BEGIN Data under study
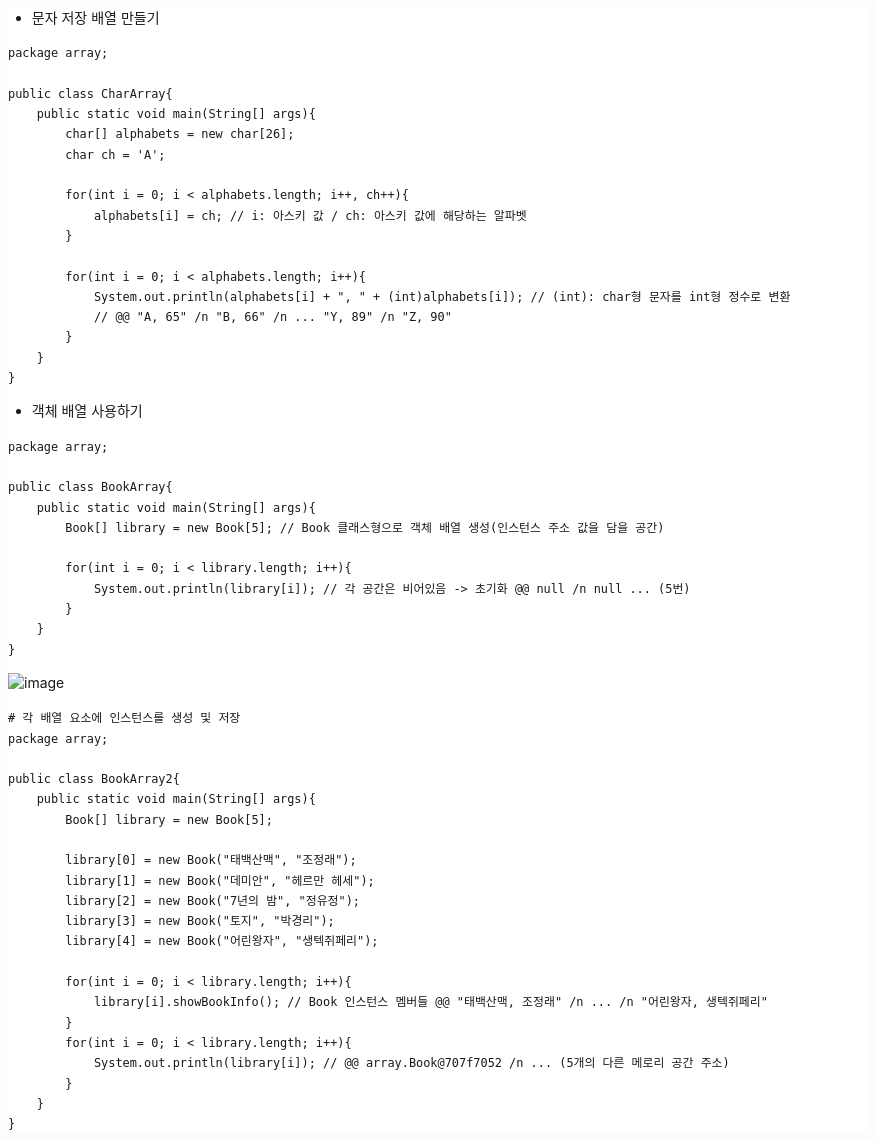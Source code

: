 * 문자 저장 배열 만들기
```
package array;

public class CharArray{
    public static void main(String[] args){
        char[] alphabets = new char[26];
        char ch = 'A';

        for(int i = 0; i < alphabets.length; i++, ch++){
            alphabets[i] = ch; // i: 아스키 값 / ch: 아스키 값에 해당하는 알파벳
        }

        for(int i = 0; i < alphabets.length; i++){
            System.out.println(alphabets[i] + ", " + (int)alphabets[i]); // (int): char형 문자를 int형 정수로 변환
            // @@ "A, 65" /n "B, 66" /n ... "Y, 89" /n "Z, 90"
        }
    }
}
```

* 객체 배열 사용하기
```
package array;

public class BookArray{
    public static void main(String[] args){
        Book[] library = new Book[5]; // Book 클래스형으로 객체 배열 생성(인스턴스 주소 값을 담을 공간)

        for(int i = 0; i < library.length; i++){
            System.out.println(library[i]); // 각 공간은 비어있음 -> 초기화 @@ null /n null ... (5번)
        }
    }
}
```
![image](https://user-images.githubusercontent.com/104348646/195532864-5db5dc53-874c-410b-a58d-98c25f5c45bd.png)
```
# 각 배열 요소에 인스턴스를 생성 및 저장
package array;

public class BookArray2{
    public static void main(String[] args){
        Book[] library = new Book[5];

        library[0] = new Book("태백산맥", "조정래");
        library[1] = new Book("데미안", "헤르만 헤세");
        library[2] = new Book("7년의 밤", "정유정");
        library[3] = new Book("토지", "박경리");
        library[4] = new Book("어린왕자", "생텍쥐페리");

        for(int i = 0; i < library.length; i++){
            library[i].showBookInfo(); // Book 인스턴스 멤버들 @@ "태백산맥, 조정래" /n ... /n "어린왕자, 생텍쥐페리"
        }
        for(int i = 0; i < library.length; i++){
            System.out.println(library[i]); // @@ array.Book@707f7052 /n ... (5개의 다른 메로리 공간 주소)
        }
    }
}
```
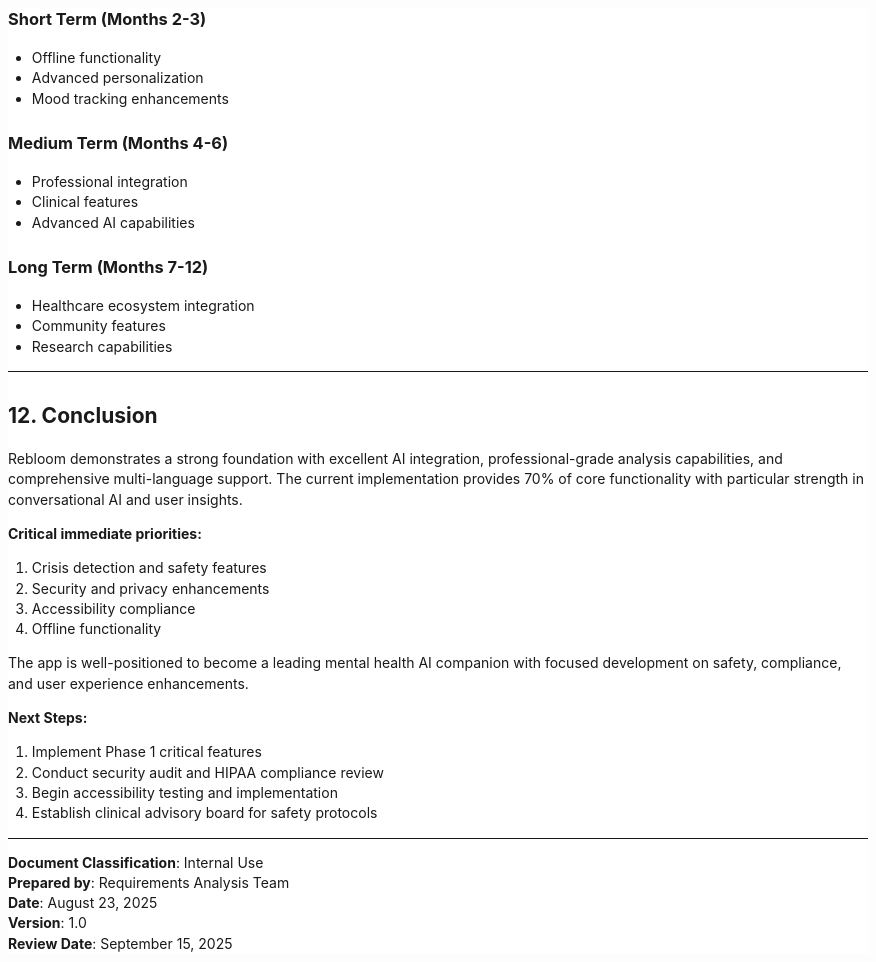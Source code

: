 ### Short Term (Months 2-3)
- Offline functionality
- Advanced personalization
- Mood tracking enhancements

### Medium Term (Months 4-6)
- Professional integration
- Clinical features
- Advanced AI capabilities

### Long Term (Months 7-12)
- Healthcare ecosystem integration
- Community features
- Research capabilities

---

## 12. Conclusion

Rebloom demonstrates a strong foundation with excellent AI integration, professional-grade analysis capabilities, and comprehensive multi-language support. The current implementation provides 70% of core functionality with particular strength in conversational AI and user insights.

**Critical immediate priorities:**
1. Crisis detection and safety features
2. Security and privacy enhancements
3. Accessibility compliance
4. Offline functionality

The app is well-positioned to become a leading mental health AI companion with focused development on safety, compliance, and user experience enhancements.

**Next Steps:**
1. Implement Phase 1 critical features
2. Conduct security audit and HIPAA compliance review
3. Begin accessibility testing and implementation
4. Establish clinical advisory board for safety protocols

---

**Document Classification**: Internal Use  
**Prepared by**: Requirements Analysis Team  
**Date**: August 23, 2025  
**Version**: 1.0  
**Review Date**: September 15, 2025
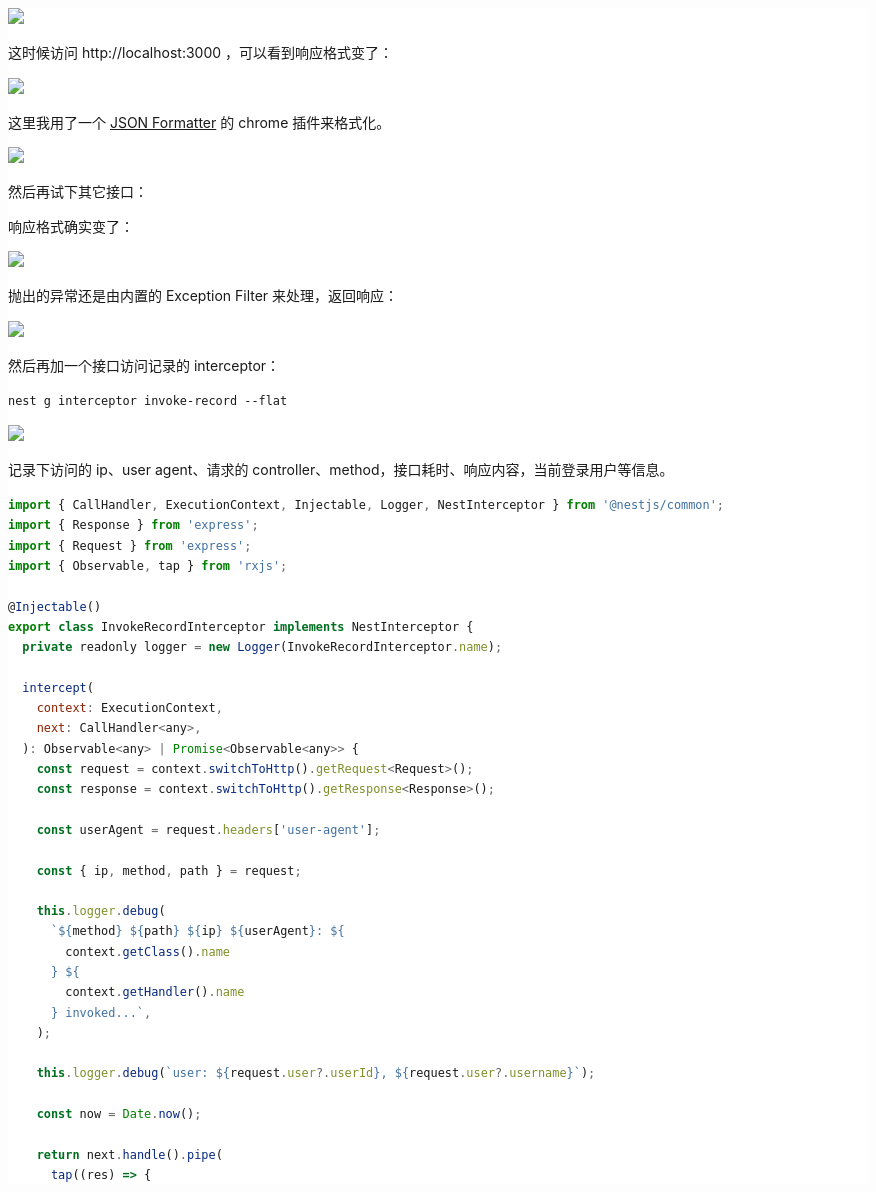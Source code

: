![](https://p6-juejin.byteimg.com/tos-cn-i-k3u1fbpfcp/01b6e7aaca854229826e588d46a0914c~tplv-k3u1fbpfcp-watermark.image?)

这时候访问 http://localhost:3000 ，可以看到响应格式变了：

![](https://p9-juejin.byteimg.com/tos-cn-i-k3u1fbpfcp/574ea5d4ef8642aabe863b9769b86fd2~tplv-k3u1fbpfcp-watermark.image?)

这里我用了一个 [JSON Formatter](https://chrome.google.com/webstore/detail/json-formatter/bcjindcccaagfpapjjmafapmmgkkhgoa?utm_source=ext_sidebar&hl=zh-CN) 的 chrome 插件来格式化。

![](https://p6-juejin.byteimg.com/tos-cn-i-k3u1fbpfcp/6370ba96078440649a1f49a43890c2b6~tplv-k3u1fbpfcp-watermark.image?)

然后再试下其它接口：

响应格式确实变了：

![](https://p3-juejin.byteimg.com/tos-cn-i-k3u1fbpfcp/df4ff7c8076a493395775ae6fbb8d224~tplv-k3u1fbpfcp-watermark.image?)

抛出的异常还是由内置的 Exception Filter 来处理，返回响应：

![](https://p9-juejin.byteimg.com/tos-cn-i-k3u1fbpfcp/1d017ea629bf4d47b512070949b1313f~tplv-k3u1fbpfcp-watermark.image?)

然后再加一个接口访问记录的 interceptor：

```
nest g interceptor invoke-record --flat
```
![](https://p9-juejin.byteimg.com/tos-cn-i-k3u1fbpfcp/9a2ccc8cfa2945c1b32171ffc48acb69~tplv-k3u1fbpfcp-watermark.image?)

记录下访问的 ip、user agent、请求的 controller、method，接口耗时、响应内容，当前登录用户等信息。

```javascript
import { CallHandler, ExecutionContext, Injectable, Logger, NestInterceptor } from '@nestjs/common';
import { Response } from 'express';
import { Request } from 'express';
import { Observable, tap } from 'rxjs';

@Injectable()
export class InvokeRecordInterceptor implements NestInterceptor {
  private readonly logger = new Logger(InvokeRecordInterceptor.name);

  intercept(
    context: ExecutionContext,
    next: CallHandler<any>,
  ): Observable<any> | Promise<Observable<any>> {
    const request = context.switchToHttp().getRequest<Request>();
    const response = context.switchToHttp().getResponse<Response>();

    const userAgent = request.headers['user-agent'];

    const { ip, method, path } = request;

    this.logger.debug(
      `${method} ${path} ${ip} ${userAgent}: ${
        context.getClass().name
      } ${
        context.getHandler().name
      } invoked...`,
    );
  
    this.logger.debug(`user: ${request.user?.userId}, ${request.user?.username}`);

    const now = Date.now();

    return next.handle().pipe(
      tap((res) => {
```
END Data under study
__Exercise requirements__.
Collect each line above holding the string "path".

__Result of this task__.
    const { ip, method, path } = request;
      `${method} ${path} ${ip} ${userAgent}: ${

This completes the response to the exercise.